Granted, for Peavy, there's really no telling when his next ailment will arise. He was perfect through three innings yesterday, then fell apart in the fourth. Whatever you may have heard, Peavy was responsible for those six runs crossing the plate.
[Side rant: by placing the blame on Alexei Ramirez for the six-run fourth, you take all the responsibility out of the pitcher's hands. Yes, Ramirez made a poor throw. It left Peavy with a runner on first and one out instead of nobody on and two out. That's a situation Peavy should've been able to get out of under normal circumstances. Ramirez' error is absolutely no excuse for giving up a grand slam to one of baseball's worst hitters. Blaming him for the inning is absolutely foolish.]

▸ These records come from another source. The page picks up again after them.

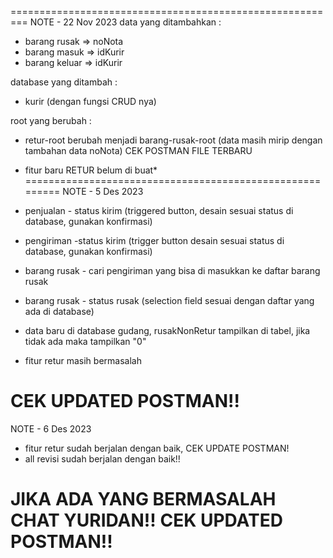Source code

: =========================================================
NOTE - 22 Nov 2023
data yang ditambahkan :
- barang rusak => noNota
- barang masuk => idKurir
- barang keluar => idKurir

database yang ditambah :
- kurir (dengan fungsi CRUD nya)

root yang berubah :
- retur-root berubah menjadi barang-rusak-root (data masih mirip dengan tambahan data noNota) CEK POSTMAN FILE TERBARU

- fitur baru RETUR belum di buat*
=========================================================
NOTE - 5 Des 2023
- penjualan - status kirim (triggered button, desain sesuai status di database, gunakan konfirmasi)
- pengiriman -status kirim (trigger button desain sesuai status di database, gunakan konfirmasi)
- barang rusak - cari pengiriman yang bisa di masukkan ke daftar barang rusak
- barang rusak - status rusak (selection field sesuai dengan daftar yang ada di database)
- data baru di database gudang, rusakNonRetur tampilkan di tabel, jika tidak ada maka tampilkan "0"

* fitur retur masih bermasalah

CEK UPDATED POSTMAN!!
=========================================================
NOTE - 6 Des 2023
- fitur retur sudah berjalan dengan baik, CEK UPDATE POSTMAN!
- all revisi sudah berjalan dengan baik!!

JIKA ADA YANG BERMASALAH CHAT YURIDAN!!
CEK UPDATED POSTMAN!!
=========================================================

More specifically, though, Peavy's groin allowed the Detroit rally. Peavy should know by now not to pitch through pain, but again, his competitive nature is going to overrule that. The Sox, then, should do everything they can to prevent Peavy from pitching through anything close to discomfort. But there's only so much Don Cooper, Ozzie Guillen and Herm Schneider can do when Peavy isn't admitting to being hurt, as I imagine was the case when Cooper went out to talk to Peavy during the fourth yesterday.
So, assuming Peavy won't be truthful about his pain until too late, the Sox need to enact the very conservative policy of skipping him as often as possible. Moving him up in the rotation, even if it would be a favorable matchup, needs to not happen again. And any time there's a chance to remove him from the game early, the Sox should do so.
If that means no more thrilling shutouts of Cleveland, so be it. It hopefully would mean more starts for Peavy down the road.